Over the next few months we’ll be testing some of these ideas in simulation!

David Rawlinson

https://agi.io

Comments ( 8 )

  1. ReplyPhilipp
    I think I read the same explanation on Fergal Byrnes blog (which seems to be down now). How are you going to implement the "burst"? As a signal over x time steps or a weighted activation? And are you going to implement the truncation as separate from the lateral inhibition? Do you think prediction is exclusively top-down or lateral as well, like in HTM?
    • ReplyAuthorDavid Rawlinson
      Hi Philipp, We are moving towards a Spiking-Neural-Network implementation because at the moment we believe that some of the good temporal coding properties cannot be effectively captured in a weighted activation. Look out for the next blog post on Spike-Timing Dependent Plasticity (STDP)! I don't think I've seen the same explanation but I'm aware Fergal has chewed over many of the same ideas. If you have a link that'd be good - he may well have different biological evidence that I'd like to see.

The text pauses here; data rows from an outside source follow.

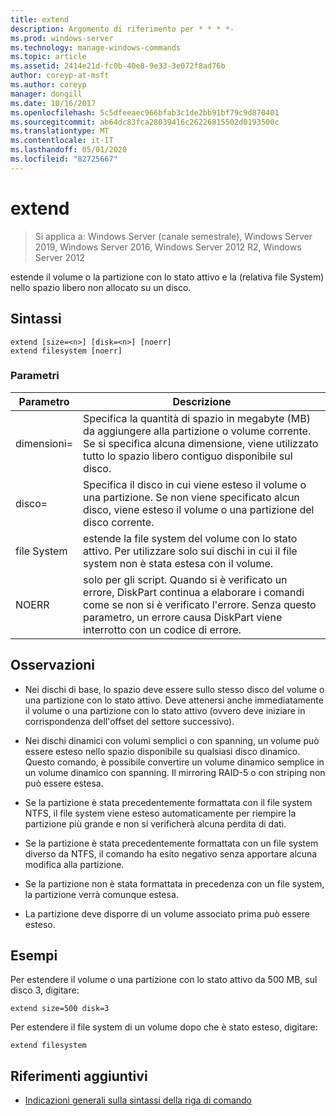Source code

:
 ```yaml
---
title: extend
description: Argomento di riferimento per * * * *-
ms.prod: windows-server
ms.technology: manage-windows-commands
ms.topic: article
ms.assetid: 2414e21d-fc0b-40e8-9e33-3e072f8ad76b
author: coreyp-at-msft
ms.author: coreyp
manager: dongill
ms.date: 10/16/2017
ms.openlocfilehash: 5c5dfeeaec966bfab3c1de2bb91bf79c9d870401
ms.sourcegitcommit: ab64dc83fca28039416c26226815502d0193500c
ms.translationtype: MT
ms.contentlocale: it-IT
ms.lasthandoff: 05/01/2020
ms.locfileid: "82725667"
---
```

# <a name="extend"></a>extend

> Si applica a: Windows Server (canale semestrale), Windows Server 2019, Windows Server 2016, Windows Server 2012 R2, Windows Server 2012

estende il volume o la partizione con lo stato attivo e la \(relativa file System\) nello spazio libero non allocato su un disco.  
  
  
  
## <a name="syntax"></a>Sintassi  
  
```  
extend [size=<n>] [disk=<n>] [noerr]  
extend filesystem [noerr]  
```  
  
### <a name="parameters"></a>Parametri  
  
| Parametro  |                                                                                             Descrizione                                                                                              |
|------------|------------------------------------------------------------------------------------------------------------------------------------------------------------------------------------------------------|
| dimensioni\=<n>  |      Specifica la quantità di spazio in megabyte \(MB\) da aggiungere alla partizione o volume corrente. Se si specifica alcuna dimensione, viene utilizzato tutto lo spazio libero contiguo disponibile sul disco.       |
| disco\=<n>  |                          Specifica il disco in cui viene esteso il volume o una partizione. Se non viene specificato alcun disco, viene esteso il volume o una partizione del disco corrente.                          |
| file System |                                   estende la file system del volume con lo stato attivo. Per utilizzare solo sui dischi in cui il file system non è stata estesa con il volume.                                    |
|   NOERR    | solo per gli script. Quando si è verificato un errore, DiskPart continua a elaborare i comandi come se non si è verificato l'errore. Senza questo parametro, un errore causa DiskPart viene interrotto con un codice di errore. |
  
## <a name="remarks"></a>Osservazioni  
  
-   Nei dischi di base, lo spazio deve essere sullo stesso disco del volume o una partizione con lo stato attivo. Deve attenersi anche immediatamente il volume o una partizione con lo stato attivo \(ovvero deve iniziare in corrispondenza dell'offset del settore successivo\).  
  
-   Nei dischi dinamici con volumi semplici o con spanning, un volume può essere esteso nello spazio disponibile su qualsiasi disco dinamico. Questo comando, è possibile convertire un volume dinamico semplice in un volume dinamico con spanning. Il mirroring RAID\-5 o con striping non può essere estesa.  
  
-   Se la partizione è stata precedentemente formattata con il file system NTFS, il file system viene esteso automaticamente per riempire la partizione più grande e non si verificherà alcuna perdita di dati.  
  
-   Se la partizione è stata precedentemente formattata con un file system diverso da NTFS, il comando ha esito negativo senza apportare alcuna modifica alla partizione.  
  
-   Se la partizione non è stata formattata in precedenza con un file system, la partizione verrà comunque estesa.  
  
-   La partizione deve disporre di un volume associato prima può essere esteso.  
  
## <a name="examples"></a>Esempi  
Per estendere il volume o una partizione con lo stato attivo da 500 MB, sul disco 3, digitare:  
  
```  
extend size=500 disk=3  
```  
  
Per estendere il file system di un volume dopo che è stato esteso, digitare:  
  
```  
extend filesystem  
```  
  
## <a name="additional-references"></a>Riferimenti aggiuntivi  
- [Indicazioni generali sulla sintassi della riga di comando](command-line-syntax-key.md)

    • ReplyAuthorDavid Rawlinson
      A lot of questions to answer! I think we will probably try something like a burst. Unsure exactly how. We have several major experiment algorithms under test. We like top-down and lateral prediction but will test them independently as well as together.
  2. ReplyPhilipp
    I can't give you a link to a specific blog post, I'd have to go through all his post via the wayback machine to find it. But I think the idea is also expressed in his online book, though in a somewhat confused way: "This last process is called bursting, and gives rise to a short-lived pattern which encodes exactly how well the column as an ensemble has matched its predictions. Basically, the more cells which fire, the more “confused” the match between prediction and reality." https://leanpub.com/realsmartmachines/read That sounds like predictive coding, but the other details he mentions don't quite make sense to me in that regard.

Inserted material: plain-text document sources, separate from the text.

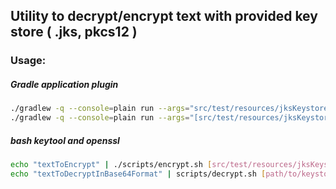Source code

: ## Utility to decrypt/encrypt text with provided key store ( .jks, pkcs12 )

### Usage:

##### Gradle application plugin

```bash
./gradlew -q --console=plain run --args="src/test/resources/jksKeystore.conf ENCRYPT"
./gradlew -q --console=plain run --args="[src/test/resources/jksKeystore.conf](src/test/resources/jksKeystore.conf) DECRYPT"
```

##### bash keytool and openssl

```bash
echo "textToEncrypt" | ./scripts/encrypt.sh [src/test/resources/jksKeystore.conf](src/test/resources/jksKeystore.conf)
echo "textToDecryptInBase64Format" | scripts/decrypt.sh [path/to/keystore.conf](src/test/resources/jksKeystore.conf)
```
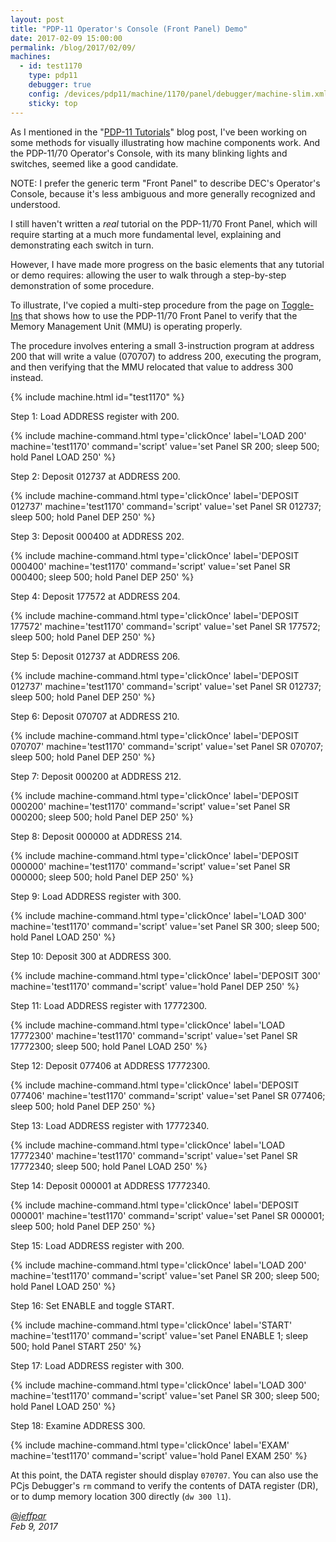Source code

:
 ```yaml
---
layout: post
title: "PDP-11 Operator's Console (Front Panel) Demo"
date: 2017-02-09 15:00:00
permalink: /blog/2017/02/09/
machines:
  - id: test1170
    type: pdp11
    debugger: true
    config: /devices/pdp11/machine/1170/panel/debugger/machine-slim.xml
    sticky: top
---
```


As I mentioned in the "[PDP-11 Tutorials](http://www.pcjs.org/blog/2017/01/03/)" blog post, I've been working on
some methods for visually illustrating how machine components work.  And the PDP-11/70 Operator's Console,
with its many blinking lights and switches, seemed like a good candidate.

NOTE: I prefer the generic term "Front Panel" to describe DEC's Operator's Console, because it's less ambiguous and
more generally recognized and understood.

I still haven't written a *real* tutorial on the PDP-11/70 Front Panel, which will require starting at a much more
fundamental level, explaining and demonstrating each switch in turn.

However, I have made more progress on the basic elements that any tutorial or demo requires: allowing the user to walk
through a step-by-step demonstration of some procedure.

To illustrate, I've copied a multi-step procedure from the page on [Toggle-Ins](/devices/pdp11/machine/1170/panel/debugger/#toggle-ins)
that shows how to use the PDP-11/70 Front Panel to verify that the Memory Management Unit (MMU) is operating properly.

The procedure involves entering a small 3-instruction program at address 200 that will write a value (070707) to
address 200, executing the program, and then verifying that the MMU relocated that value to address 300 instead.

{% include machine.html id="test1170" %}

Step 1: Load ADDRESS register with 200.

{% include machine-command.html type='clickOnce' label='LOAD 200' machine='test1170' command='script' value='set Panel SR 200; sleep 500; hold Panel LOAD 250' %}

Step 2: Deposit 012737 at ADDRESS 200.

{% include machine-command.html type='clickOnce' label='DEPOSIT 012737' machine='test1170' command='script' value='set Panel SR 012737; sleep 500; hold Panel DEP 250' %}

Step 3: Deposit 000400 at ADDRESS 202.

{% include machine-command.html type='clickOnce' label='DEPOSIT 000400' machine='test1170' command='script' value='set Panel SR 000400; sleep 500; hold Panel DEP 250' %}

Step 4: Deposit 177572 at ADDRESS 204.

{% include machine-command.html type='clickOnce' label='DEPOSIT 177572' machine='test1170' command='script' value='set Panel SR 177572; sleep 500; hold Panel DEP 250' %}

Step 5: Deposit 012737 at ADDRESS 206.

{% include machine-command.html type='clickOnce' label='DEPOSIT 012737' machine='test1170' command='script' value='set Panel SR 012737; sleep 500; hold Panel DEP 250' %}

Step 6: Deposit 070707 at ADDRESS 210.

{% include machine-command.html type='clickOnce' label='DEPOSIT 070707' machine='test1170' command='script' value='set Panel SR 070707; sleep 500; hold Panel DEP 250' %}

Step 7: Deposit 000200 at ADDRESS 212.

{% include machine-command.html type='clickOnce' label='DEPOSIT 000200' machine='test1170' command='script' value='set Panel SR 000200; sleep 500; hold Panel DEP 250' %}

Step 8: Deposit 000000 at ADDRESS 214.

{% include machine-command.html type='clickOnce' label='DEPOSIT 000000' machine='test1170' command='script' value='set Panel SR 000000; sleep 500; hold Panel DEP 250' %}

Step 9: Load ADDRESS register with 300.

{% include machine-command.html type='clickOnce' label='LOAD 300' machine='test1170' command='script' value='set Panel SR 300; sleep 500; hold Panel LOAD 250' %}

Step 10: Deposit 300 at ADDRESS 300.

{% include machine-command.html type='clickOnce' label='DEPOSIT 300' machine='test1170' command='script' value='hold Panel DEP 250' %}

Step 11: Load ADDRESS register with 17772300.

{% include machine-command.html type='clickOnce' label='LOAD 17772300' machine='test1170' command='script' value='set Panel SR 17772300; sleep 500; hold Panel LOAD 250' %}

Step 12: Deposit 077406 at ADDRESS 17772300.

{% include machine-command.html type='clickOnce' label='DEPOSIT 077406' machine='test1170' command='script' value='set Panel SR 077406; sleep 500; hold Panel DEP 250' %}

Step 13: Load ADDRESS register with 17772340.

{% include machine-command.html type='clickOnce' label='LOAD 17772340' machine='test1170' command='script' value='set Panel SR 17772340; sleep 500; hold Panel LOAD 250' %}

Step 14: Deposit 000001 at ADDRESS 17772340.

{% include machine-command.html type='clickOnce' label='DEPOSIT 000001' machine='test1170' command='script' value='set Panel SR 000001; sleep 500; hold Panel DEP 250' %}

Step 15: Load ADDRESS register with 200.

{% include machine-command.html type='clickOnce' label='LOAD 200' machine='test1170' command='script' value='set Panel SR 200; sleep 500; hold Panel LOAD 250' %}

Step 16: Set ENABLE and toggle START.

{% include machine-command.html type='clickOnce' label='START' machine='test1170' command='script' value='set Panel ENABLE 1; sleep 500; hold Panel START 250' %}

Step 17: Load ADDRESS register with 300.

{% include machine-command.html type='clickOnce' label='LOAD 300' machine='test1170' command='script' value='set Panel SR 300; sleep 500; hold Panel LOAD 250' %}

Step 18: Examine ADDRESS 300.

{% include machine-command.html type='clickOnce' label='EXAM' machine='test1170' command='script' value='hold Panel EXAM 250' %}

At this point, the DATA register should display `070707`.  You can also use the PCjs Debugger's `rm` command to verify
the contents of DATA register (DR), or to dump memory location 300 directly (`dw 300 l1`).

*[@jeffpar](http://twitter.com/jeffpar)*  
*Feb 9, 2017*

  3. ReplyAuthorDavid Rawlinson
    It's possible to come to similar ideas from different directions. I believe HTM has a simple feature where more cells "fire" if the output is unpredicted. This is just arriving at a similar conclusion from a different direction!
  4. ReplyPhilipp
    I think the difference is that they also model the "inhibitory sheath" which has its own kind of input and gives rise to the phenomenon of predictive coding (though the way that's described in Byrne's book doesn't quite make sense to me). Byrne writes that the inhibitory sheath gets the same kind of bottom-up input as the rest of the column and only cells in a predictive state can beat it. But in that case predicted inputs should lead to bursts. To me it seems the inhibitory sheath should get the lateral input to be in a predictive state and then be triggered by a pyramidal cell firing. In that case predicted input would get one activation, unpredicted input would get a burst. But of course that doesn't fit the fact that it's the pyramidal cells that have the prediction mechanism. Ok, maybe the prediction mechanism of the pyramidal cells is only to beat other columns to the punch. So, if the inhibitory sheath gets lateral input, everything makes sense to me.

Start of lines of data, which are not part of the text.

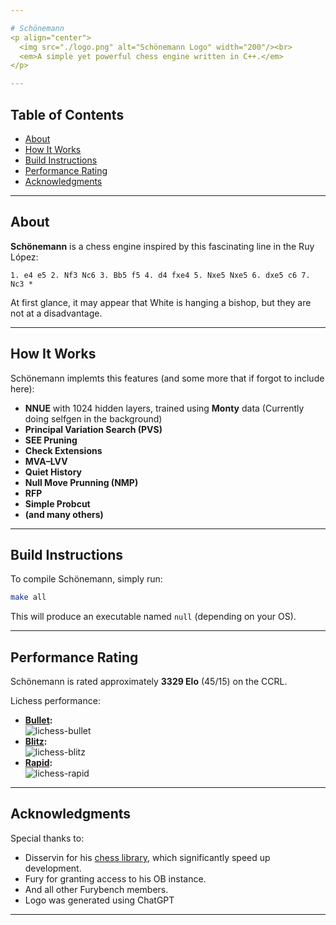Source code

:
 ```yaml
---

# Schönemann  
<p align="center">
  <img src="./logo.png" alt="Schönemann Logo" width="200"/><br>
  <em>A simple yet powerful chess engine written in C++.</em>
</p>

---
```


## Table of Contents  
- [About](#about)  
- [How It Works](#how-it-works)  
- [Build Instructions](#build-instructions)  
- [Performance Rating](#performance-rating)  
- [Acknowledgments](#acknowledgments)  

---

## About  
**Schönemann** is a chess engine inspired by this fascinating line in the Ruy López:  
```
1. e4 e5 2. Nf3 Nc6 3. Bb5 f5 4. d4 fxe4 5. Nxe5 Nxe5 6. dxe5 c6 7. Nc3 *
```  
At first glance, it may appear that White is hanging a bishop, but they are not at a disadvantage.  

---

## How It Works  
Schönemann implemts this features (and some more that if forgot to include here):  
- **NNUE** with 1024 hidden layers, trained using **Monty** data (Currently doing selfgen in the background)
- **Principal Variation Search (PVS)**  
- **SEE Pruning** 
- **Check Extensions**
- **MVA–LVV**
- **Quiet History**
- **Null Move Prunning (NMP)**
- **RFP**
- **Simple Probcut**
- **(and many others)**

---

## Build Instructions  
To compile Schönemann, simply run:  
```bash  
make all  
```  
This will produce an executable named `null` (depending on your OS).  

---

## Performance Rating  
Schönemann is rated approximately **3329 Elo** (45/15) on the CCRL.  

Lichess performance:  
- **[Bullet](https://lichess.org/@/Schoenemann/perf/bullet):**  
  ![lichess-bullet](https://lichess-shield.vercel.app/api?username=Schoenemann&format=bullet)  
- **[Blitz](https://lichess.org/@/Schoenemann/perf/blitz):**  
  ![lichess-blitz](https://lichess-shield.vercel.app/api?username=Schoenemann&format=blitz)  
- **[Rapid](https://lichess.org/@/Schoenemann/perf/rapid):**  
  ![lichess-rapid](https://lichess-shield.vercel.app/api?username=Schoenemann&format=rapid)  

---

## Acknowledgments  
Special thanks to: 

- Disservin for his [chess library](https://github.com/Disservin/chess-library/), which significantly speed up development.  
- Fury for granting access to his OB instance.  
- And all other Furybench members.
- Logo was generated using ChatGPT

--- 
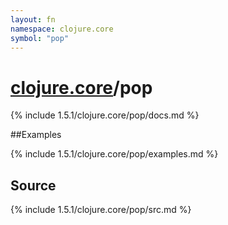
 ```yaml
---
layout: fn
namespace: clojure.core
symbol: "pop"
---
```


# [clojure.core](../)/pop

{% include 1.5.1/clojure.core/pop/docs.md %}

##Examples

{% include 1.5.1/clojure.core/pop/examples.md %}
## Source
{% include 1.5.1/clojure.core/pop/src.md %}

  5. ReplyAuthorDavid Rawlinson
    One thing I've learnt in neuroscience is that you can't trust any one source. Only simulation/experimentation and repeated confirmation by multiple sources can really say definitively how it is really working. Nature likes to give everything 5 separate roles!
  6. ReplyPhilipp
    True. It is also extremely difficult to predict which functionality just emerges out of the mechanisms you already have an understanding of and which need an additional mechanism. Anyway, after that long hiatus I'm really looking forward to more AGI-blog posts! Keep up the great work!